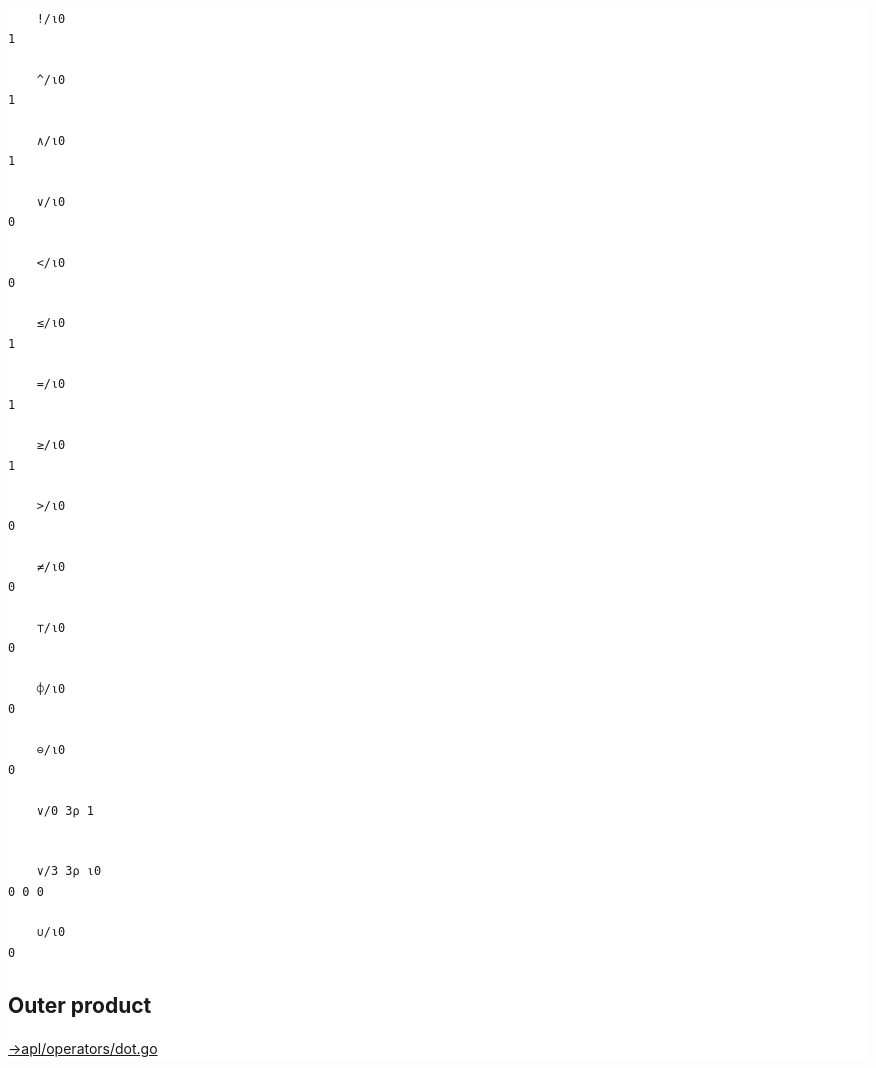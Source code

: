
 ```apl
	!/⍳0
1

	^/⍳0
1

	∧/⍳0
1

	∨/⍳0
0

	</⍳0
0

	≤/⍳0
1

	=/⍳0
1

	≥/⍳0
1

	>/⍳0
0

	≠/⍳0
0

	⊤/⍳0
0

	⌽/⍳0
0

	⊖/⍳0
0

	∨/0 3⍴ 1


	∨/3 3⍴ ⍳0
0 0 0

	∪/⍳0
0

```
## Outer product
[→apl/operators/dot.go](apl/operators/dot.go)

------------------------------------------------------------------------

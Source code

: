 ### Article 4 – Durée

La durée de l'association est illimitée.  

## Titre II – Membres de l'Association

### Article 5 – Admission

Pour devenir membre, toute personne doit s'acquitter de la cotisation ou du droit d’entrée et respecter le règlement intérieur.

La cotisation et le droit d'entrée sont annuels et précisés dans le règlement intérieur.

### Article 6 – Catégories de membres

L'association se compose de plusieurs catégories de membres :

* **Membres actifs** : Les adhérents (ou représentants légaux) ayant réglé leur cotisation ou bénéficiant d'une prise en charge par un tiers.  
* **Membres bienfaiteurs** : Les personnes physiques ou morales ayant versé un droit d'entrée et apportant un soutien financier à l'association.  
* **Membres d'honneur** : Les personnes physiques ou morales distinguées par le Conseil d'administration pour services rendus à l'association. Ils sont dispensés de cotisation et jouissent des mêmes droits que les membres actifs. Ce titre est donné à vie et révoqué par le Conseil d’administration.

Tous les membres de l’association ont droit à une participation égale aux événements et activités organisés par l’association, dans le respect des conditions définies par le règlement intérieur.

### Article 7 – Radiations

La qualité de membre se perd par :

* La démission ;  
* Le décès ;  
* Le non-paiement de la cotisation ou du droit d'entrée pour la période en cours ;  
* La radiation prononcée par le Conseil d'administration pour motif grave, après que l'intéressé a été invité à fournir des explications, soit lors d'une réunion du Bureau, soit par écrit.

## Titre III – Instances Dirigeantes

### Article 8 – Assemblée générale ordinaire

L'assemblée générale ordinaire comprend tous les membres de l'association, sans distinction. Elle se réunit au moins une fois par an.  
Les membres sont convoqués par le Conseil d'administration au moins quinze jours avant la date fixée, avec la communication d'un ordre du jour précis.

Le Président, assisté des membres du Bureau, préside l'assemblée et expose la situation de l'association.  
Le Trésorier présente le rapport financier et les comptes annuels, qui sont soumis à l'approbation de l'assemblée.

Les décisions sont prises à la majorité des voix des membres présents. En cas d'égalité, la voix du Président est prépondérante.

------------------------------------------------------------------------

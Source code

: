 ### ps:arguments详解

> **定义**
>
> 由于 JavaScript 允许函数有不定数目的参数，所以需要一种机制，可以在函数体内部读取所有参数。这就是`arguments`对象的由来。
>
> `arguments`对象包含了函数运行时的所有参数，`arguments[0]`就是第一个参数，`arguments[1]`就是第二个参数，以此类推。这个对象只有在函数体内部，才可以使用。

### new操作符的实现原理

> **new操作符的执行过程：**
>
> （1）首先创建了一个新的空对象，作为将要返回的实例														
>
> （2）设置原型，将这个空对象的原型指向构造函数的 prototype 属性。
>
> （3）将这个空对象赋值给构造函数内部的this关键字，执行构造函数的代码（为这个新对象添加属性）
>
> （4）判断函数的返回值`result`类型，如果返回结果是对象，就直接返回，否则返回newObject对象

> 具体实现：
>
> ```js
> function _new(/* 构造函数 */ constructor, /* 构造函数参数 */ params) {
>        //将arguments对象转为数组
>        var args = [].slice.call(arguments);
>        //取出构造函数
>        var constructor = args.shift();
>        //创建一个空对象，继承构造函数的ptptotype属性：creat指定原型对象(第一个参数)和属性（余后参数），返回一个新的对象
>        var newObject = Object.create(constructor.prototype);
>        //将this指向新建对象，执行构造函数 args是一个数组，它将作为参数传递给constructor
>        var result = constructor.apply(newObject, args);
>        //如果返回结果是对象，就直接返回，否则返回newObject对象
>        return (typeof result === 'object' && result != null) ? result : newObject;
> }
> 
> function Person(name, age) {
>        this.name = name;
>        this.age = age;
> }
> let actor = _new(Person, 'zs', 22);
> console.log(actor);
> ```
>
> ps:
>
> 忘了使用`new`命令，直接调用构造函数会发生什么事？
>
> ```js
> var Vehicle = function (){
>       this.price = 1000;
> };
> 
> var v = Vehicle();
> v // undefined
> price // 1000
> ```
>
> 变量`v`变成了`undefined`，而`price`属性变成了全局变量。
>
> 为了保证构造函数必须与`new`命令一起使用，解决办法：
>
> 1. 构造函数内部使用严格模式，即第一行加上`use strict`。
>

------------------------------------------------------------------------

◆ **Task statement**
Would you retype exactly the lines above, from the line with "### Article 5 – Admission" to the line with "période en cours ;", with both end lines kept and nothing more?

◆ **Solution**
### Article 5 – Admission

Pour devenir membre, toute personne doit s'acquitter de la cotisation ou du droit d’entrée et respecter le règlement intérieur.

La cotisation et le droit d'entrée sont annuels et précisés dans le règlement intérieur.

### Article 6 – Catégories de membres

L'association se compose de plusieurs catégories de membres :

* **Membres actifs** : Les adhérents (ou représentants légaux) ayant réglé leur cotisation ou bénéficiant d'une prise en charge par un tiers.  
* **Membres bienfaiteurs** : Les personnes physiques ou morales ayant versé un droit d'entrée et apportant un soutien financier à l'association.  
* **Membres d'honneur** : Les personnes physiques ou morales distinguées par le Conseil d'administration pour services rendus à l'association. Ils sont dispensés de cotisation et jouissent des mêmes droits que les membres actifs. Ce titre est donné à vie et révoqué par le Conseil d’administration.

Tous les membres de l’association ont droit à une participation égale aux événements et activités organisés par l’association, dans le respect des conditions définies par le règlement intérieur.

### Article 7 – Radiations

La qualité de membre se perd par :

* La démission ;  
* Le décès ;  
* Le non-paiement de la cotisation ou du droit d'entrée pour la période en cours ;  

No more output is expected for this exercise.